My studies at NASA have lead me in several directions. An important part of my research deals with the origin of stromatolites, which are thin-layered sedimentary structures that are produced by communities of microorganisms. But I have also been interested in how some of the tiny microbes that create stromatolites become fossils. We have actually found tiny microfossils in rocks as far back as 3.5 billion years. Question is, how do these tiny creatures get preserved and why? By understanding such things we can learn more about the ancient environment of the early Earth, and also improve our chances of finding evidence of ancient life in rocks.

I'm still working on these problems. It turns out that on the present Earth, microorganisms tend to thrive in extreme environments; places that are either too hot, too cold, or too salty or acidic for larger complex organisms. I have looked at bacterial life and their fossils in lots of extreme environments. But in trying to better understand how the earliest communities lived, I have mostly focused on life at high temperatures, that is, on microbes that live in hot springs found in places like Yellowstone National Park.
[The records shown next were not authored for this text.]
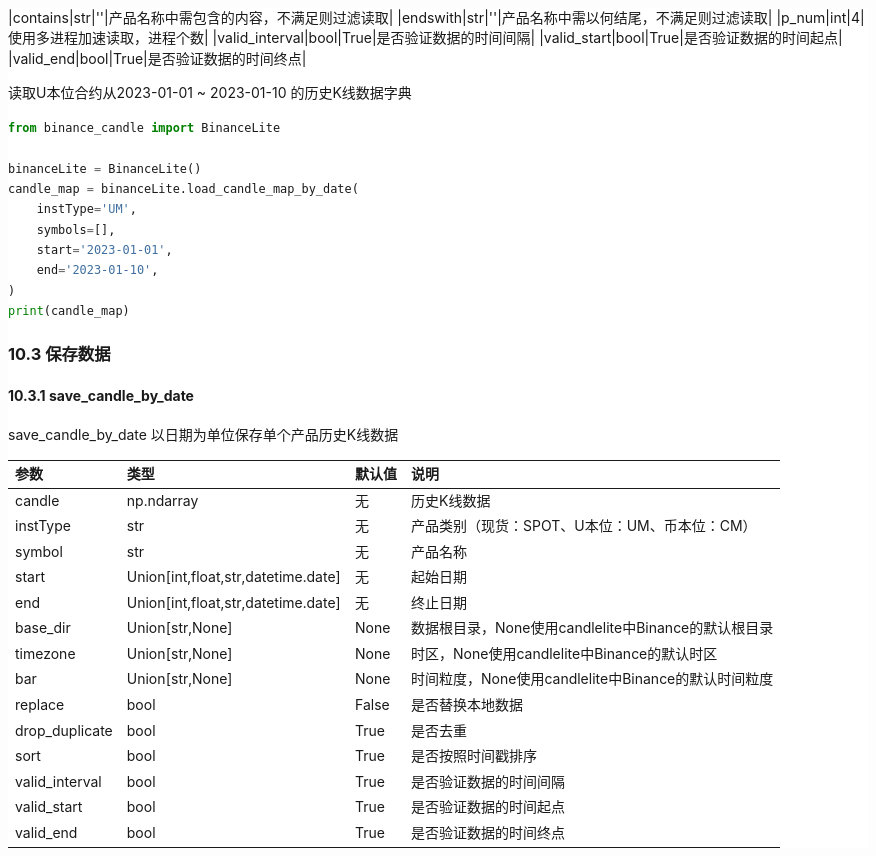 |contains|str|''|产品名称中需包含的内容，不满足则过滤读取|
|endswith|str|''|产品名称中需以何结尾，不满足则过滤读取|
|p_num|int|4|使用多进程加速读取，进程个数|
|valid_interval|bool|True|是否验证数据的时间间隔|
|valid_start|bool|True|是否验证数据的时间起点|
|valid_end|bool|True|是否验证数据的时间终点|



读取U本位合约从2023-01-01 ~ 2023-01-10 的历史K线数据字典

```python
from binance_candle import BinanceLite

binanceLite = BinanceLite()
candle_map = binanceLite.load_candle_map_by_date(
    instType='UM',
    symbols=[],
    start='2023-01-01',
    end='2023-01-10',
)
print(candle_map)
```

### 10.3 保存数据

#### 10.3.1 save_candle_by_date

save_candle_by_date 以日期为单位保存单个产品历史K线数据

|参数|类型|默认值|说明|
|:---|:---|:---|:---|
|candle|np.ndarray|无|历史K线数据|
|instType|str|无|产品类别（现货：SPOT、U本位：UM、币本位：CM）|
|symbol|str|无|产品名称|
|start|Union[int,float,str,datetime.date]|无|起始日期|
|end|Union[int,float,str,datetime.date]|无|终止日期|
|base_dir|Union[str,None]|None|数据根目录，None使用candlelite中Binance的默认根目录|
|timezone|Union[str,None]|None|时区，None使用candlelite中Binance的默认时区|
|bar|Union[str,None]|None|时间粒度，None使用candlelite中Binance的默认时间粒度|
|replace|bool|False|是否替换本地数据|
|drop_duplicate|bool|True|是否去重|
|sort|bool|True|是否按照时间戳排序|
|valid_interval|bool|True|是否验证数据的时间间隔|
|valid_start|bool|True|是否验证数据的时间起点|
|valid_end|bool|True|是否验证数据的时间终点|
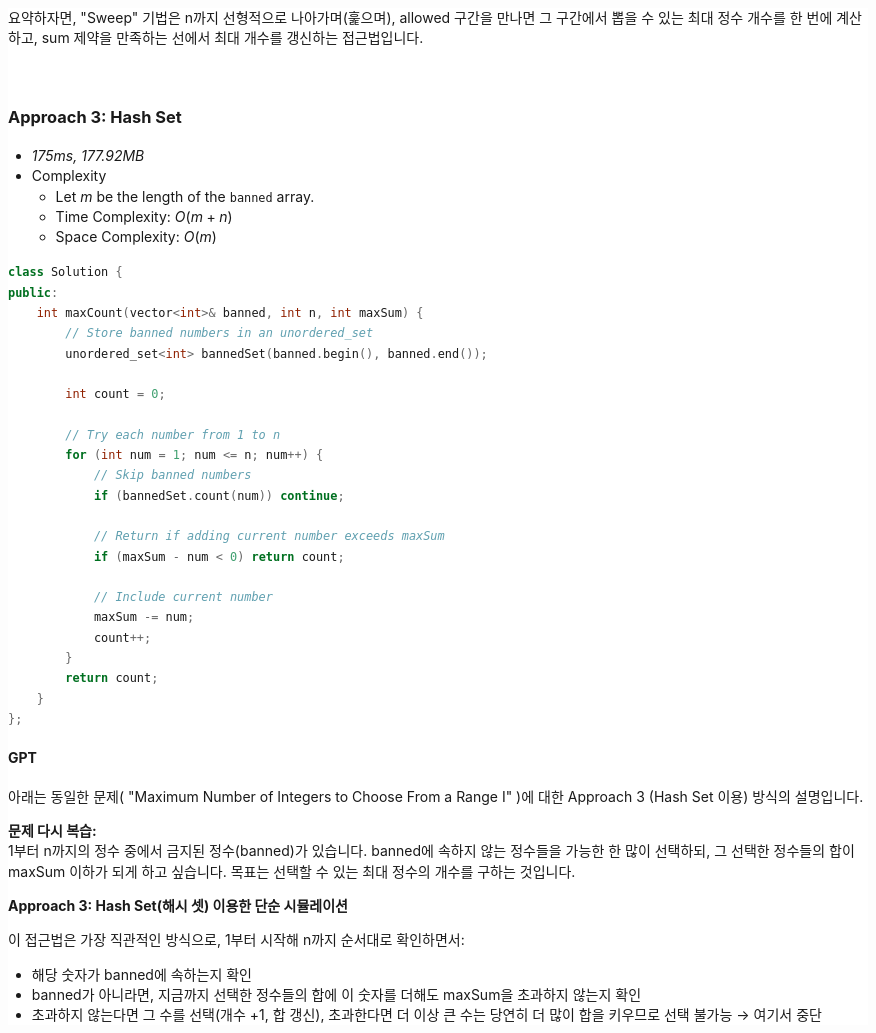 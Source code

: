 요약하자면, "Sweep" 기법은 n까지 선형적으로 나아가며(훑으며), allowed 구간을 만나면 그 구간에서 뽑을 수 있는 최대 정수 개수를 한 번에 계산하고, sum 제약을 만족하는 선에서 최대 개수를 갱신하는 접근법입니다.

<br/>

### Approach 3: Hash Set
- *175ms, 177.92MB*
- Complexity
  - Let $m$ be the length of the `banned` array.
  - Time Complexity: $O(m + n)$
  - Space Complexity: $O(m)$

```cpp
class Solution {
public:
    int maxCount(vector<int>& banned, int n, int maxSum) {
        // Store banned numbers in an unordered_set
        unordered_set<int> bannedSet(banned.begin(), banned.end());

        int count = 0;

        // Try each number from 1 to n
        for (int num = 1; num <= n; num++) {
            // Skip banned numbers
            if (bannedSet.count(num)) continue;

            // Return if adding current number exceeds maxSum
            if (maxSum - num < 0) return count;

            // Include current number
            maxSum -= num;
            count++;
        }
        return count;
    }
};
```

#### GPT
아래는 동일한 문제( "Maximum Number of Integers to Choose From a Range I" )에 대한 Approach 3 (Hash Set 이용) 방식의 설명입니다.

**문제 다시 복습:**  
1부터 n까지의 정수 중에서 금지된 정수(banned)가 있습니다. banned에 속하지 않는 정수들을 가능한 한 많이 선택하되, 그 선택한 정수들의 합이 maxSum 이하가 되게 하고 싶습니다. 목표는 선택할 수 있는 최대 정수의 개수를 구하는 것입니다.

**Approach 3: Hash Set(해시 셋) 이용한 단순 시뮬레이션**

이 접근법은 가장 직관적인 방식으로, 1부터 시작해 n까지 순서대로 확인하면서:

- 해당 숫자가 banned에 속하는지 확인  
- banned가 아니라면, 지금까지 선택한 정수들의 합에 이 숫자를 더해도 maxSum을 초과하지 않는지 확인  
- 초과하지 않는다면 그 수를 선택(개수 +1, 합 갱신), 초과한다면 더 이상 큰 수는 당연히 더 많이 합을 키우므로 선택 불가능 → 여기서 중단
I have spent the last five summers in Yellowstone trying to learn more about how the high-temperature communities survive, interact and become fossils. This is important for interpreting the fossil record of early life on Earth. We believe that the last common ancestor of living species on Earth lived at very high temperatures. We know this because when we compare the DNA in all living things, we can make a "tree of life" that shows how things are related. Turns out that the most primitive things, that is, the species that occur near the trunk of the tree, are all high-temperature bacteria, most of which live in hot springs and geysers. So these are good places to go to find conditions similar to what prevailed on the early Earth.
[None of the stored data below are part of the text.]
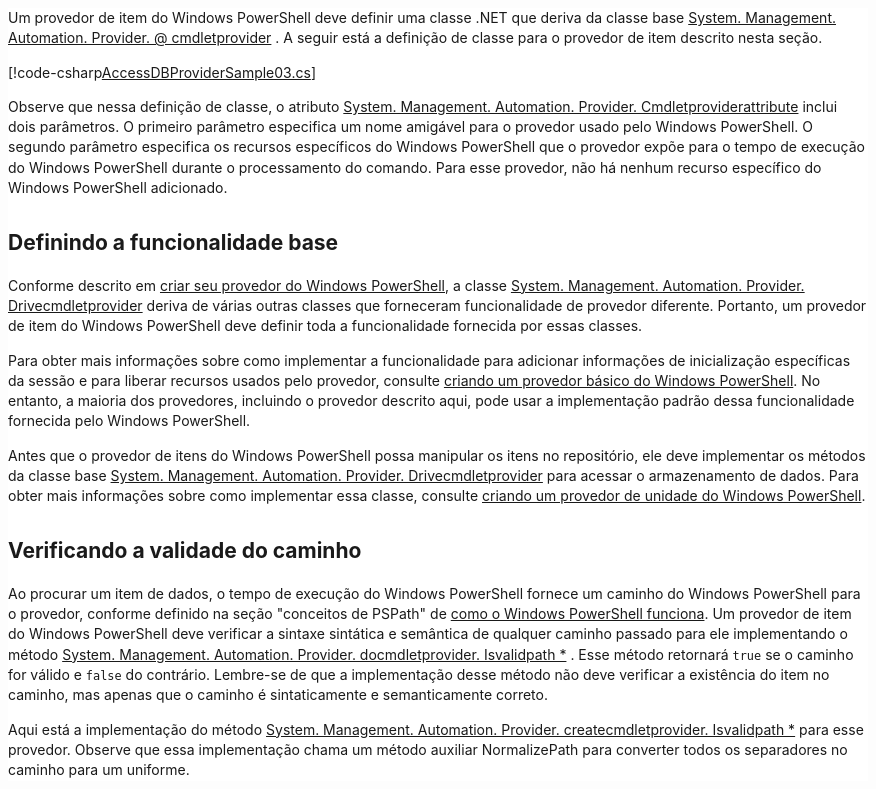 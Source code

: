 Um provedor de item do Windows PowerShell deve definir uma classe .NET que deriva da classe base [System. Management. Automation. Provider. @ cmdletprovider](/dotnet/api/System.Management.Automation.Provider.ItemCmdletProvider) . A seguir está a definição de classe para o provedor de item descrito nesta seção.

[!code-csharp[AccessDBProviderSample03.cs](../../../../powershell-sdk-samples/SDK-2.0/csharp/AccessDBProviderSample03/AccessDBProviderSample03.cs#L34-L36 "AccessDBProviderSample03.cs")]

Observe que nessa definição de classe, o atributo [System. Management. Automation. Provider. Cmdletproviderattribute](/dotnet/api/System.Management.Automation.Provider.CmdletProviderAttribute) inclui dois parâmetros. O primeiro parâmetro especifica um nome amigável para o provedor usado pelo Windows PowerShell. O segundo parâmetro especifica os recursos específicos do Windows PowerShell que o provedor expõe para o tempo de execução do Windows PowerShell durante o processamento do comando. Para esse provedor, não há nenhum recurso específico do Windows PowerShell adicionado.

## <a name="defining-base-functionality"></a>Definindo a funcionalidade base

Conforme descrito em [criar seu provedor do Windows PowerShell](./designing-your-windows-powershell-provider.md), a classe [System. Management. Automation. Provider. Drivecmdletprovider](/dotnet/api/System.Management.Automation.Provider.DriveCmdletProvider) deriva de várias outras classes que forneceram funcionalidade de provedor diferente. Portanto, um provedor de item do Windows PowerShell deve definir toda a funcionalidade fornecida por essas classes.

Para obter mais informações sobre como implementar a funcionalidade para adicionar informações de inicialização específicas da sessão e para liberar recursos usados pelo provedor, consulte [criando um provedor básico do Windows PowerShell](./creating-a-basic-windows-powershell-provider.md). No entanto, a maioria dos provedores, incluindo o provedor descrito aqui, pode usar a implementação padrão dessa funcionalidade fornecida pelo Windows PowerShell.

Antes que o provedor de itens do Windows PowerShell possa manipular os itens no repositório, ele deve implementar os métodos da classe base [System. Management. Automation. Provider. Drivecmdletprovider](/dotnet/api/System.Management.Automation.Provider.DriveCmdletProvider) para acessar o armazenamento de dados. Para obter mais informações sobre como implementar essa classe, consulte [criando um provedor de unidade do Windows PowerShell](./creating-a-windows-powershell-drive-provider.md).

## <a name="checking-for-path-validity"></a>Verificando a validade do caminho

Ao procurar um item de dados, o tempo de execução do Windows PowerShell fornece um caminho do Windows PowerShell para o provedor, conforme definido na seção "conceitos de PSPath" de [como o Windows PowerShell funciona](https://msdn.microsoft.com/en-us/ced30e23-10af-4700-8933-49873bd84d58). Um provedor de item do Windows PowerShell deve verificar a sintaxe sintática e semântica de qualquer caminho passado para ele implementando o método [System. Management. Automation. Provider. docmdletprovider. Isvalidpath *](/dotnet/api/System.Management.Automation.Provider.ItemCmdletProvider.IsValidPath) . Esse método retornará `true` se o caminho for válido e `false` do contrário. Lembre-se de que a implementação desse método não deve verificar a existência do item no caminho, mas apenas que o caminho é sintaticamente e semanticamente correto.

Aqui está a implementação do método [System. Management. Automation. Provider. createcmdletprovider. Isvalidpath *](/dotnet/api/System.Management.Automation.Provider.ItemCmdletProvider.IsValidPath) para esse provedor. Observe que essa implementação chama um método auxiliar NormalizePath para converter todos os separadores no caminho para um uniforme.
But the story doesn't end there. Because hot springs are such good places to fossilize microorganisms, these environments are also natural places to explore for fossil life on Mars. So, we have also been looking at images of the surface of Mars for the most likely spots for ancient hot-spring deposits. If we can find such deposits, we will want to go there and bring rocks back from those places to look for microfossils. This is in our present plan for Mars exploration, and has been really given a boost by the recent report of possible life in the Martian meteorite, ALH84001, which was found in Antarctica. Although I do not think this rock from Mars has definitive evidence of life, it does have organic chemicals that were preserved much in the same way we see things preserved in hot springs on Earth. NASA's Mars Global Surveyor and Mars Pathfinder and Russia's Mars '96 mission are scheduled for three separate launches in November and December 1996. We hope that with the new information we get back from these missions, we will better know where to go to bring samples back to Earth that may help us answer the question, "Did life ever develop on Mars?"